Task details: I would like every line of the records below that contains the word "Render" copied.

··· Study material

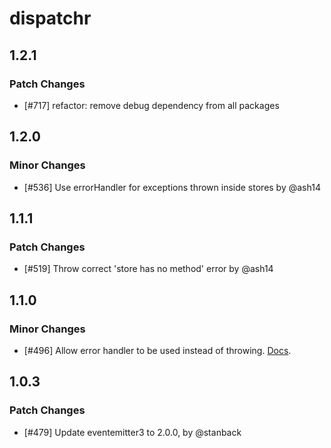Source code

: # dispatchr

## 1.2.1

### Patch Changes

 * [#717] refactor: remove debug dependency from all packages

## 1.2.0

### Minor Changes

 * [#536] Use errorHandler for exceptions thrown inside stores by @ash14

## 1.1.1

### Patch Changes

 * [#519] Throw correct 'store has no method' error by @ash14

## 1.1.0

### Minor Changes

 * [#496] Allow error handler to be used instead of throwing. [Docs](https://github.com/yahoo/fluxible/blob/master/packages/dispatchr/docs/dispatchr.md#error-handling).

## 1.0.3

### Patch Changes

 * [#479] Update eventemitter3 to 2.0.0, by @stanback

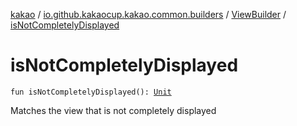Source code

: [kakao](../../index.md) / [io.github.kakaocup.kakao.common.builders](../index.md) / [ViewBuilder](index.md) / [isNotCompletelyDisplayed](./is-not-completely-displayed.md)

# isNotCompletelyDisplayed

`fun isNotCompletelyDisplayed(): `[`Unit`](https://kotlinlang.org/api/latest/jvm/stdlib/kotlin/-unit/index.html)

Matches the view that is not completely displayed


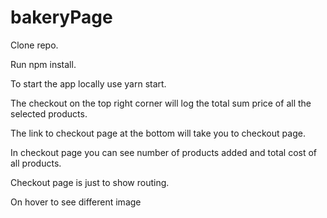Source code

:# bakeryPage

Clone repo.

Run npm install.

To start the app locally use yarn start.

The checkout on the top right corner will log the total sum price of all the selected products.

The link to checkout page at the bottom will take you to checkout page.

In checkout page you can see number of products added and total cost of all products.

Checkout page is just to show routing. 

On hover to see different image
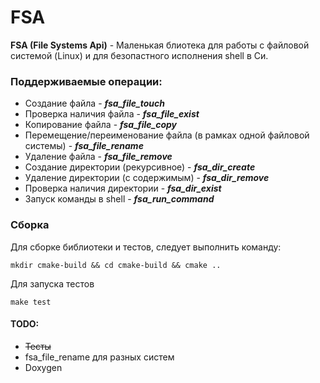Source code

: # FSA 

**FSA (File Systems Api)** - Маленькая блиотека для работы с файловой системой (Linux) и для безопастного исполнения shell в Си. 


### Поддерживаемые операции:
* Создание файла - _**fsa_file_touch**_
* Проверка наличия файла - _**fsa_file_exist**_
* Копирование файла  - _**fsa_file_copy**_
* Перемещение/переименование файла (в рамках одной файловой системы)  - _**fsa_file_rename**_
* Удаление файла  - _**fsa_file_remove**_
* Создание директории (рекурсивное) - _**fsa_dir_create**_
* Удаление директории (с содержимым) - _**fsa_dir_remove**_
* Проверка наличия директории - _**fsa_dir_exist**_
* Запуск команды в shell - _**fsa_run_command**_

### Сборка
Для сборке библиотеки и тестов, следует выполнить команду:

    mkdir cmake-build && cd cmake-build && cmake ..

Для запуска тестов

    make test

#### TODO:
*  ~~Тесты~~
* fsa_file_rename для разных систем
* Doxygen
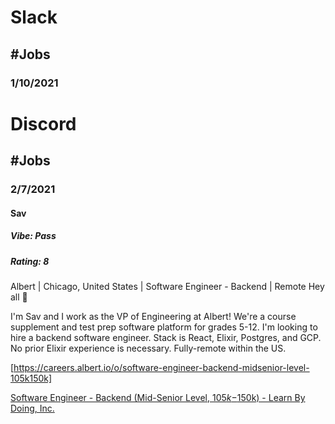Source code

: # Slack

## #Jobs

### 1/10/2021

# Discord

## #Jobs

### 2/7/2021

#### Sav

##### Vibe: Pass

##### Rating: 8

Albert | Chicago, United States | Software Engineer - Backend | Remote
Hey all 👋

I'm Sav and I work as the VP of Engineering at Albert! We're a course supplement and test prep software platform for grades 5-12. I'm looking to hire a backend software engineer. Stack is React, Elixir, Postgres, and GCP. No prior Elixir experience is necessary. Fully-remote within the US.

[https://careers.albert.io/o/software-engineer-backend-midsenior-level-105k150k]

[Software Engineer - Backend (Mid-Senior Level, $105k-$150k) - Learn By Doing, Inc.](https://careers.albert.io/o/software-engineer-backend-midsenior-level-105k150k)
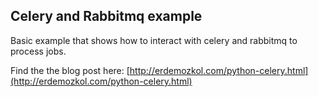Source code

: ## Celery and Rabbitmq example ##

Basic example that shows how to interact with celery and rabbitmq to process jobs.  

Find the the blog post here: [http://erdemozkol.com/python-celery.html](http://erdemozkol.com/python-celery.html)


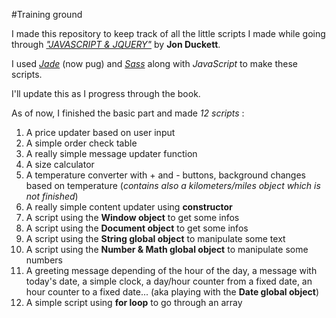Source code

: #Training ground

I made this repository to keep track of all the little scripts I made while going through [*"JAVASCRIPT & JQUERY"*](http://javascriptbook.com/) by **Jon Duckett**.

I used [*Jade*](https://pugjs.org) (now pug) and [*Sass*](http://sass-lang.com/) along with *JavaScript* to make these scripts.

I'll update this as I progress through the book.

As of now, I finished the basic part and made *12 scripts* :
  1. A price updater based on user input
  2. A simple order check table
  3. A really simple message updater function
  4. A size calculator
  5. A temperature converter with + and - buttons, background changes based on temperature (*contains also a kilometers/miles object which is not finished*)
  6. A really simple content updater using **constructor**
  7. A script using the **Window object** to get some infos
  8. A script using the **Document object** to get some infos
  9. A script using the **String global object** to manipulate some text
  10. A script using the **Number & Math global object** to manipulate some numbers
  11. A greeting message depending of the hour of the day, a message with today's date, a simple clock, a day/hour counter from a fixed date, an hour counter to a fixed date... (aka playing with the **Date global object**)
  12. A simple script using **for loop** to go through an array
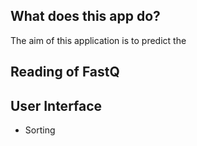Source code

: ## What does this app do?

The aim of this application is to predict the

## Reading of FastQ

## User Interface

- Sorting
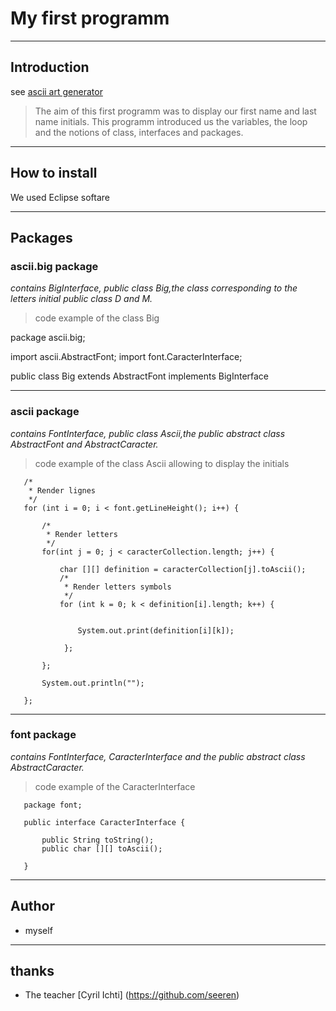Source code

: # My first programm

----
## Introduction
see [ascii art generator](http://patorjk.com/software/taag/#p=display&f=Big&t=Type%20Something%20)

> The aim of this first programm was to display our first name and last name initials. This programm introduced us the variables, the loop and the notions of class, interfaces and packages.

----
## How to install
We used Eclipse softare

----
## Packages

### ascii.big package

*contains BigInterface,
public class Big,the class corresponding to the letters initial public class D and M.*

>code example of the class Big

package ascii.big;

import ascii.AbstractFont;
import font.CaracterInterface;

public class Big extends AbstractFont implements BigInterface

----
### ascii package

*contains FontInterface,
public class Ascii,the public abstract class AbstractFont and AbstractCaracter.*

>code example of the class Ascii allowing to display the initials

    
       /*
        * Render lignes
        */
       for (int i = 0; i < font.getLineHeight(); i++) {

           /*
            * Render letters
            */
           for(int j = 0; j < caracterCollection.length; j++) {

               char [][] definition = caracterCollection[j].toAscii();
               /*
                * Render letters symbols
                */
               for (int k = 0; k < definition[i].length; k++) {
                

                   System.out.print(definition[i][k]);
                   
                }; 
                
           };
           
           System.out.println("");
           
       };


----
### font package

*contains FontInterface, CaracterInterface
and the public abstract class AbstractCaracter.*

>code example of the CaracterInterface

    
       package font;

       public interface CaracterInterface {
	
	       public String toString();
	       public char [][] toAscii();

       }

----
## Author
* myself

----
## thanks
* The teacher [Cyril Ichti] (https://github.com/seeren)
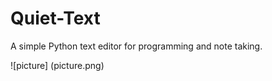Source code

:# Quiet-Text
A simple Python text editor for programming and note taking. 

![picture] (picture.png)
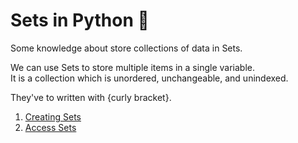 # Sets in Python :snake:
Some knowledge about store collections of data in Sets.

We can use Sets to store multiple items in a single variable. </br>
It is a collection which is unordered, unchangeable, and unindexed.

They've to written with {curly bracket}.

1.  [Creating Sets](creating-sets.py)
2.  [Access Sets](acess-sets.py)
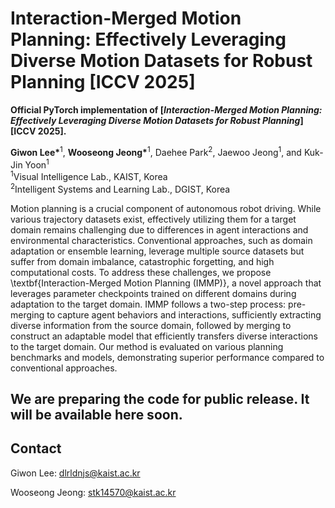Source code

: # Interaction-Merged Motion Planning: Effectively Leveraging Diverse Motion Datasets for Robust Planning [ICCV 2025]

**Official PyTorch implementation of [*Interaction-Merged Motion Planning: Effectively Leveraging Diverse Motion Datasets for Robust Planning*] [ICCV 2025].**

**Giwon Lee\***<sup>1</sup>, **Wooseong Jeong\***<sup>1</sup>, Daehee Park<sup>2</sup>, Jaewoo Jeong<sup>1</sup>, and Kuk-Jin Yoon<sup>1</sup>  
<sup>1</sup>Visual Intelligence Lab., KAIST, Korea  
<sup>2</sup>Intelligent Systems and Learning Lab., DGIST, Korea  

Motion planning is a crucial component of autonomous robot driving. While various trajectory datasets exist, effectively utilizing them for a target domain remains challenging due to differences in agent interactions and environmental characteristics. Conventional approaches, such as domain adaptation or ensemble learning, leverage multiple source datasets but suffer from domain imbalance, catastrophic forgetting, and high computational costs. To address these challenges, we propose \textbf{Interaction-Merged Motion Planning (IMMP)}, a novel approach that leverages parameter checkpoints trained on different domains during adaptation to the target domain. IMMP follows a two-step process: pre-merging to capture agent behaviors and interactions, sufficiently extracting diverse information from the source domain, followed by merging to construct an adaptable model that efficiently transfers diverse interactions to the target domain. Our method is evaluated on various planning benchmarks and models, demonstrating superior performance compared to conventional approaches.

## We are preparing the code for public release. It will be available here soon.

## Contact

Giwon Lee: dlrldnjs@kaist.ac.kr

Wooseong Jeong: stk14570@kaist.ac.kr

······

Task response:
        * Render lignes
            * Render letters
                * Render letters symbols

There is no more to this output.